The cheapest thrill of the evening came when Gass, in response to a question about the morally and politically immunizing properties of reading (“Would you agree that it would be impossible for someone who had thoroughly read
The Diary of Anne Frank to become a Nazi?”) responded that (a), no, he would not agree: one can, like Heidegger, be a great thinker as well as a great reader, and still be a fascist; (b) the
Diary is, in his opinion, sentimental rubbish. I interpret the latter response as having more to do with the book’s reception than its actual content, as I hardly imagine that the eminent novelist and critic has recently done a close reading of it. Probably he has been swayed by the oft-quoted passage in which Anne expresses her lasting belief in people’s basic goodness (indict Mankind, indeed!). Evidently he didn’t think it important to mention the evidence that the manuscript was emotionally sanitized through extensive bowdlerization before publication. On one level, the comment certainly reminded me of every critical dismissal of “confessional” writing, “memoir” and “damn scribbling women” at least since Anne Sexton (but one could dip far back into the 19th or earlier centuries); on another, I suspect a hidden affinity with the functioning of the racial epithet mentioned above; how is it that the purportedly all-purpose, equal opportunity application of withering scorn to fallen humanity ends up landing with more severity—an intensified “denigration” (a word whose root means “to blacken”)--upon the already marginalized and disadvantaged?

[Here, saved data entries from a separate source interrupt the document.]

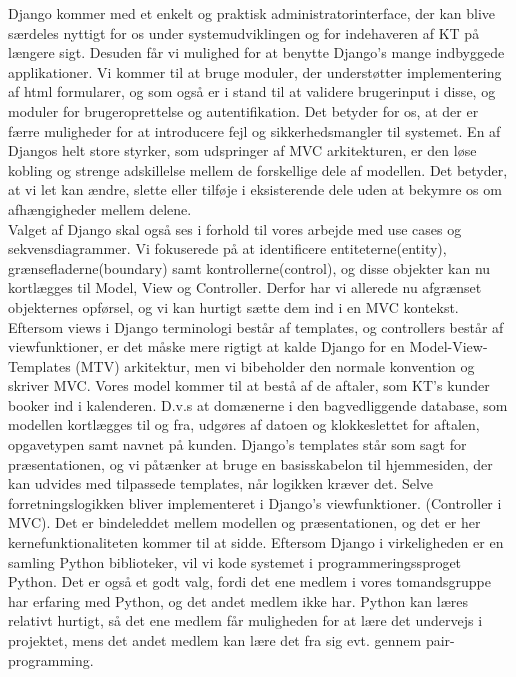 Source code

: \documentclass[12pt]{article}   %
\begin{document}
Django kommer med et enkelt og praktisk administratorinterface, der kan blive
særdeles nyttigt for os under systemudviklingen og for indehaveren af KT på længere sigt. Desuden får vi mulighed for at benytte Django's mange indbyggede applikationer. Vi kommer til at bruge moduler, der understøtter implementering af html formularer, og som også er i stand til at validere brugerinput i disse, og moduler for brugeroprettelse og autentifikation. Det betyder for os, at der er
færre muligheder for at introducere fejl og sikkerhedsmangler til systemet. En af Djangos helt store styrker, som udspringer af MVC arkitekturen, er den løse kobling og strenge adskillelse mellem de forskellige dele af modellen. Det betyder, at vi let kan ændre, slette eller tilføje i eksisterende dele uden at bekymre os om afhængigheder mellem delene. \\
Valget af Django skal også ses i forhold til vores arbejde med use cases og sekvensdiagrammer. Vi fokuserede på at identificere entiteterne(entity), grænsefladerne(boundary) samt kontrollerne(control), og disse objekter kan nu kortlægges til Model, View og Controller. Derfor har vi allerede nu afgrænset objekternes opførsel, og vi kan hurtigt sætte dem ind i en MVC kontekst. \\
Eftersom views i Django terminologi består af templates, og controllers består af viewfunktioner, er det måske mere rigtigt at kalde Django for en Model-View-Templates
(MTV) arkitektur, men vi bibeholder den normale konvention og skriver MVC. Vores model kommer til at bestå af de aftaler, som KT's kunder booker ind i kalenderen. D.v.s at domænerne i den bagvedliggende database, som modellen kortlægges til og 
fra, udgøres af datoen og klokkeslettet for aftalen, opgavetypen samt navnet på kunden. Django's templates står som sagt for præsentationen, og vi påtænker at bruge en basisskabelon til hjemmesiden, der kan udvides med
tilpassede templates, når logikken kræver det. Selve forretningslogikken bliver implementeret i Django's viewfunktioner. (Controller i MVC). Det er bindeleddet
mellem modellen og præsentationen, og det er her kernefunktionaliteten kommer til at sidde. Eftersom Django i virkeligheden er en samling Python biblioteker, vil vi kode 
systemet i programmeringssproget Python. Det er også et godt valg, fordi det ene medlem i vores tomandsgruppe har erfaring med Python, og det andet medlem ikke har. Python kan læres relativt hurtigt, så det ene medlem får muligheden for at
lære det undervejs i projektet, mens det andet medlem kan lære det fra sig evt. gennem pair-programming. \\ 
\end{document}
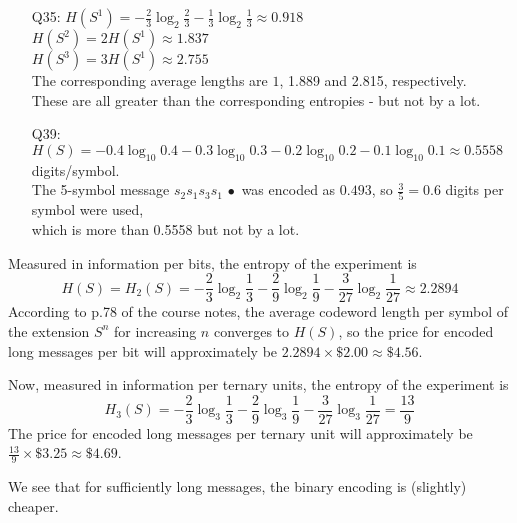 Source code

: \documentclass[11pt]{article}
\begin{document}
\begin{itemize}
  \item[{Q35:}] $H(S^1) = -\frac{2}{3}\log_2\frac{2}{3} -\frac{1}{3}\log_2\frac{1}{3} \approx 0.918$
        \\$H(S^2) = 2H(S^1) \approx 1.837$
        \\$H(S^3) = 3H(S^1) \approx 2.755$
        \\The corresponding average lengths are $1$, 1.889 and 2.815, respectively.
        \\These are all greater than the corresponding entropies - but not by a lot.
  \item[{Q39:}] $H(S) = -0.4\log_{10}0.4 -0.3\log_{10}0.3 - 0.2\log_{10}0.2 -0.1\log_{10}0.1 \approx 0.5558$ digits/symbol.
        \\The 5-symbol message $s_2s_1s_3s_1\,\bullet$ was encoded as $0.493$, so $\frac{3}{5} = 0.6$ digits per symbol were used,
        \\which is more than 0.5558 but not by a lot.
\end{itemize}

\bigskip{}
Measured in information per bits,
the entropy of the experiment is
\[
  H(S) = H_2(S)
       = -\frac{2}{3}\log_2\frac{1}{3} - \frac{2}{9}\log_2\frac{1}{9} - \frac{3}{27}\log_2\frac{1}{27}
       \approx 2.2894
\]
According to p.78 of the course notes, the average codeword length per symbol of the extension $S^n$ for increasing $n$
converges to $H(S)$, so the price for encoded long messages per bit will approximately be $2.2894\times\$2.00\approx \$4.56$.

Now,
measured in information per ternary units,
the entropy of the experiment is
\[
    H_3(S)
  = -\frac{2}{3}\log_3\frac{1}{3} - \frac{2}{9}\log_3\frac{1}{9} - \frac{3}{27}\log_3\frac{1}{27}
  =  \frac{13}{9}
\]
The price for encoded long messages per ternary unit will approximately be $\frac{13}{9}\times\$3.25\approx \$4.69$.

We see that for sufficiently long messages, the binary encoding is (slightly) cheaper.
\end{document}

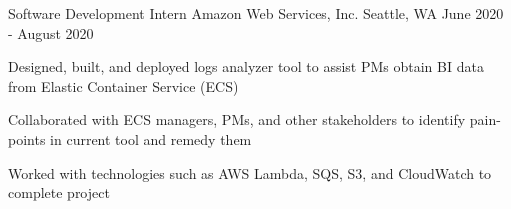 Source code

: 

\begin{cventries}


  \cventry
    {Software Development Intern}
    {Amazon Web Services, Inc.}
    {Seattle, WA}
    {June 2020 - August 2020}
    {
      \begin{cvitems}
        \item {Designed, built, and deployed logs analyzer tool to assist PMs obtain BI data from Elastic Container Service (ECS)}
        \item {Collaborated with ECS managers, PMs, and other stakeholders to identify pain-points in current tool and remedy them}
        \item {Worked with technologies such as AWS Lambda, SQS, S3, and CloudWatch to complete project}
      \end{cvitems}
    }


\end{cventries}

Cheap thrill, I say, because I relished this riposte—its puncturing of the questioner’s easy assumptions about linear connections between content and reception, the academic’s self-congratulation about the “liberal arts” mission.
So much for any notion that the Provost’s well-advertised mandate (scholarly rigor, Teaching Excellence—and, ironically, an end to the supposed ascendancy of touchy-feely “self-expression” embodied in “feminine” literary forms like the memoir, not to mention the diary) has anything to do with saving civilization.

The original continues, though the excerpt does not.